• Activity:
Only lines containing the word "子元素的flex" belong in the answer; copy each one from the records.

* * * *

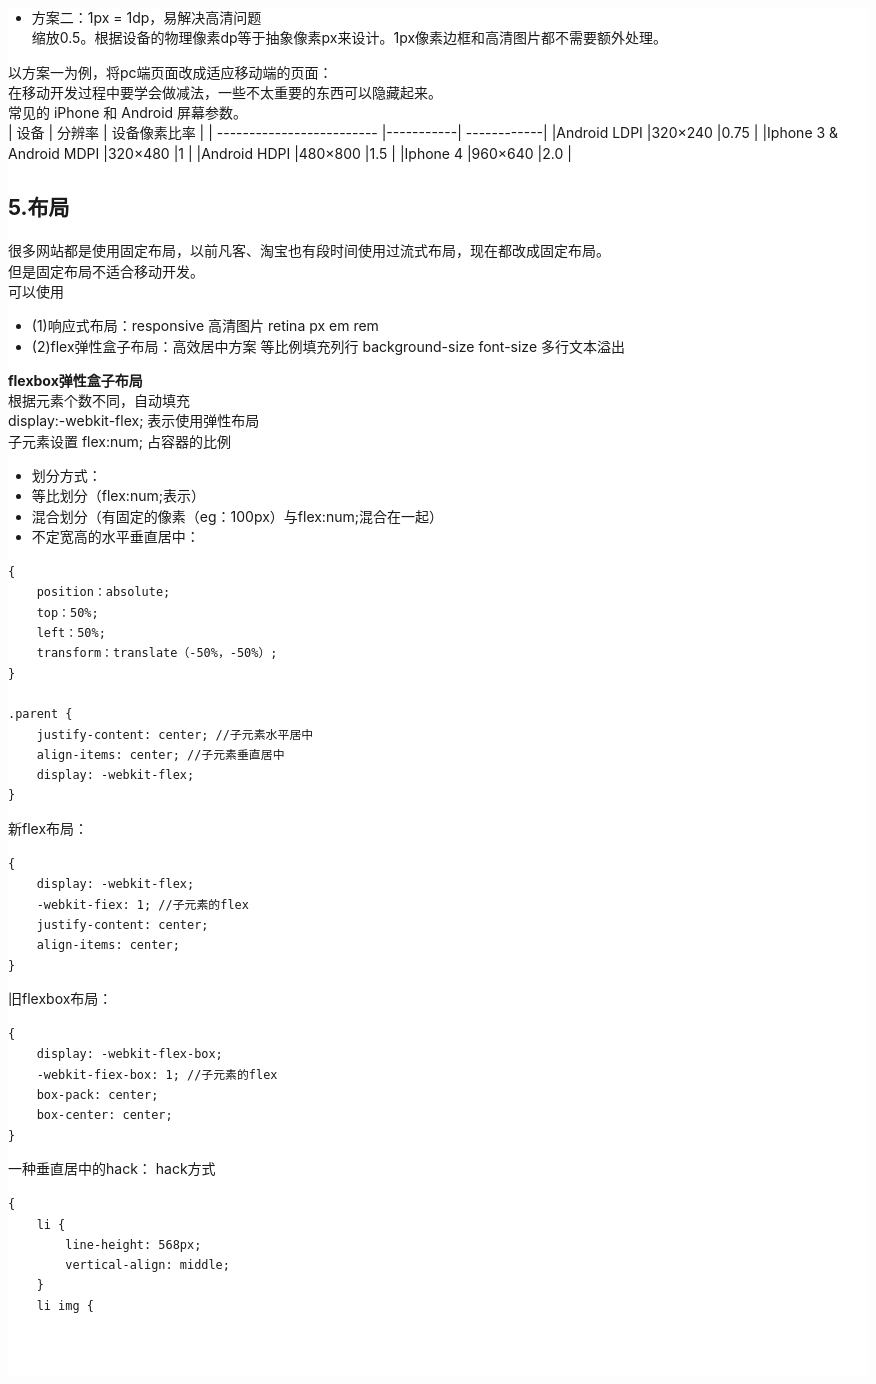 + 方案二：1px = 1dp，易解决高清问题<br/>
缩放0.5。根据设备的物理像素dp等于抽象像素px来设计。1px像素边框和高清图片都不需要额外处理。

以方案一为例，将pc端页面改成适应移动端的页面：<br/>
在移动开发过程中要学会做减法，一些不太重要的东西可以隐藏起来。<br/>
常见的 iPhone 和 Android 屏幕参数。<br/>
| 设备                      | 分辨率     | 设备像素比率 |
| ------------------------- |-----------| ------------|
|Android LDPI	            |320×240	|0.75         |
|Iphone 3 & Android MDPI	|320×480    |1            |
|Android HDPI           	|480×800	|1.5          |
|Iphone 4	                |960×640	|2.0          |

## 5.布局
很多网站都是使用固定布局，以前凡客、淘宝也有段时间使用过流式布局，现在都改成固定布局。<br/>
但是固定布局不适合移动开发。<br/>
可以使用
+ (1)响应式布局：responsive 高清图片 retina px em rem
+ (2)flex弹性盒子布局：高效居中方案 等比例填充列行 background-size font-size 多行文本溢出

**flexbox弹性盒子布局**<br/>
根据元素个数不同，自动填充<br/>
display:-webkit-flex; 表示使用弹性布局<br/>
子元素设置 flex:num; 占容器的比例<br/>
+ 划分方式：
+ 等比划分（flex:num;表示）
+ 混合划分（有固定的像素（eg：100px）与flex:num;混合在一起）
+ 不定宽高的水平垂直居中：
<pre><code>{
    position：absolute;
    top：50%;
    left：50%;
    transform：translate（-50%，-50%）;
}

.parent {
    justify-content: center; //子元素水平居中
    align-items: center; //子元素垂直居中
    display: -webkit-flex;
}</code></pre>
新flex布局：
<pre><code>{
    display: -webkit-flex;
    -webkit-fiex: 1; //子元素的flex
    justify-content: center;
    align-items: center;
}</code></pre>
旧flexbox布局：
<pre><code>{
    display: -webkit-flex-box;
    -webkit-fiex-box: 1; //子元素的flex
    box-pack: center;
    box-center: center;
}</code></pre>
一种垂直居中的hack：
hack方式
<pre><code>{
    li {
        line-height: 568px;
        vertical-align: middle;
    }
    li img {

* * * *

• Task answer:
    -webkit-fiex: 1; //子元素的flex
    -webkit-fiex-box: 1; //子元素的flex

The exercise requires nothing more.